15 – Junho (sexta). Ontem estiveram aí
os Bragas (Helena e Mário) e fomos almoçar a Janas. E depois do almoço o Mário
Braga rompeu estrada fora em digressão digestiva. Onde é que vais? perguntei-lhe
eu, já inquieto de insegurança doméstica. Não sei, disse ele, vamos por aí,
talvez a Mafra. A
Mafra? A ver o quê? O Saramago? Vamos à Ericeira e depois a Mafra?

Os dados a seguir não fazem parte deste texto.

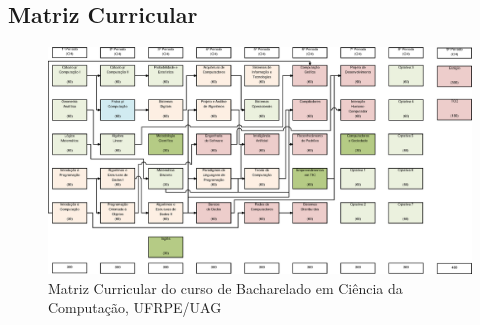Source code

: \documentclass[
	12pt,				%
	openright,			%
  oneside,     %
	a4paper,			%
	chapter=TITLE,		%
	english,			%
	french,				%
	spanish,			%
	brazil				%
	]{abntex2}
\begin{document}
\begin{apendicesenv}

\partapendices

\chapter{Matriz Curricular}

\begin{landscape}
  \begin{figure}[hbtp]
    \centering
      \caption{\label{fig:matrizcurricular}Matriz Curricular do curso de Bacharelado em Ciência da Computação, UFRPE/UAG}
      \includegraphics[width=1.55\textwidth]{images/matriz6.eps}
  \end{figure}
\end{landscape}


\end{apendicesenv}
\end{document}
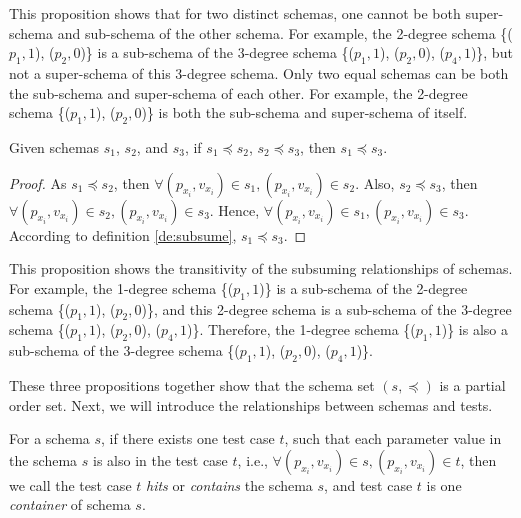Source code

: This proposition shows that for two distinct schemas, one cannot be both super-schema and sub-schema of the other schema. For example, the 2-degree schema \{($p_{1}, 1$), ($p_{2}, 0$)\} is a sub-schema of the 3-degree schema \{($p_{1}, 1$), ($p_{2}, 0$), ($p_{4}, 1$)\}, but not a super-schema of this 3-degree schema.  Only two equal schemas can be both the sub-schema and super-schema of each other. For example, the 2-degree schema \{($p_{1}, 1$), ($p_{2}, 0$)\} is both the sub-schema and super-schema of itself.

\begin{proposition}[Transitive]\label{pro:subsumetrans}
Given schemas $s_{1}$, $s_{2}$, and $s_{3}$, if $s_{1} \preceq s_{2}$, $s_{2} \preceq s_{3}$, then $s_{1} \preceq s_{3}$.
\end{proposition}

\begin{proof}
As $s_{1} \preceq s_{2}$, then $\forall (p_{x_{i}}, v_{x_{i}})\in s_{1}, (p_{x_{i}}, v_{x_{i}}) \in s_{2}$. Also, $s_{2} \preceq s_{3}$, then $\forall (p_{x_{i}}, v_{x_{i}})\in s_{2}, (p_{x_{i}}, v_{x_{i}}) \in s_{3}$. Hence, $\forall (p_{x_{i}}, v_{x_{i}})\in s_{1}, (p_{x_{i}}, v_{x_{i}}) \in s_{3}$. According to definition \ref{de:subsume}, $s_{1} \preceq s_{3}$.
\end{proof}

This proposition shows the transitivity of the subsuming relationships of schemas. For example, the 1-degree schema \{($p_{1}, 1$)\} is a sub-schema of the 2-degree schema \{($p_{1}, 1$), ($p_{2}, 0$)\}, and this 2-degree schema is a sub-schema of the 3-degree schema \{($p_{1}, 1$), ($p_{2}, 0$), ($p_{4}, 1$)\}. Therefore, the 1-degree schema \{($p_{1}, 1$)\} is also a sub-schema of the 3-degree schema \{($p_{1}, 1$), ($p_{2}, 0$), ($p_{4}, 1$)\}.


These three propositions together show that the schema set $(s, \preceq)$ is a partial order set. Next, we will introduce the relationships between schemas and tests.

\begin{definition}\label{de:containorhit}
For a schema $s$, if there exists one test case $t$, such that each parameter value in the schema $s$ is also in the test case $t$, i.e., $\forall (p_{x_{i}}, v_{x_{i}}) \in s, (p_{x_{i}}, v_{x_{i}}) \in t$, then we call the test case $t$ \emph{hits} or \emph{contains} the schema $s$, and test case $t$ is one \emph{container} of schema $s$.
\end{definition}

Fomos, quero dizer, íamos indo. E chegados à Ericeira, senti-me logo abafado de
betão armado e multidão. Subitamente o país pôs-se a viver a cem graus. E a
qualquer ponto a que se chegue é assim. Houve uma longa hibernação e agora tudo
disparou para o frenesim. Já o tinha verificado há pouco em Évora, vi-o há uns dois
anos na Guarda, vi-o mesmo
na minha aldeia de Melo.
A Guarda do meu tempo vivia no seu ninho ao cimo do monte. Hoje alastrou por
toda a encosta até cá baixo à Estação. Melo estava quase morta e foi isso,
aliás, que me levou a interromper Alegria
Breve, que já ia a meio, e recomeçar o livro para o que ficou.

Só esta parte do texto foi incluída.